Assigned task> If a line of the records contains the word "written", list it.

Raw data>
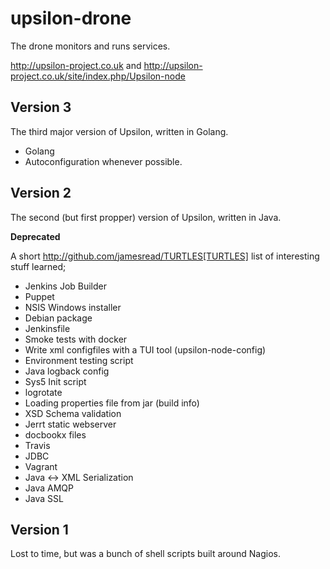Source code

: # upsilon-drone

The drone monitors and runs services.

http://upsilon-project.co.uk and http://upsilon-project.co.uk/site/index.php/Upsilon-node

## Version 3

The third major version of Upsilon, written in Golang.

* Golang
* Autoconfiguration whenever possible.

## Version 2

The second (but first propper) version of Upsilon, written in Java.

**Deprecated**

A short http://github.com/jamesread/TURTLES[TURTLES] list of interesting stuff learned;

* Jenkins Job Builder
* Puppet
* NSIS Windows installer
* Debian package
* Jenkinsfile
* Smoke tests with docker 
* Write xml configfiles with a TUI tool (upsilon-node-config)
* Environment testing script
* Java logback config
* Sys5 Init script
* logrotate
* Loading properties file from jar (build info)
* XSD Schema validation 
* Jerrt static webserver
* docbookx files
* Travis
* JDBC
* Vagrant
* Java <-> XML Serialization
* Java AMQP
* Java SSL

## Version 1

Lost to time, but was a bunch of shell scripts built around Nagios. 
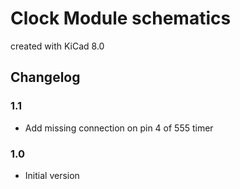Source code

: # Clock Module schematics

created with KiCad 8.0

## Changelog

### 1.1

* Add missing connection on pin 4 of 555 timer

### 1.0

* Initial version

Solution to this problem>
The third major version of Upsilon, written in Golang.
The second (but first propper) version of Upsilon, written in Java.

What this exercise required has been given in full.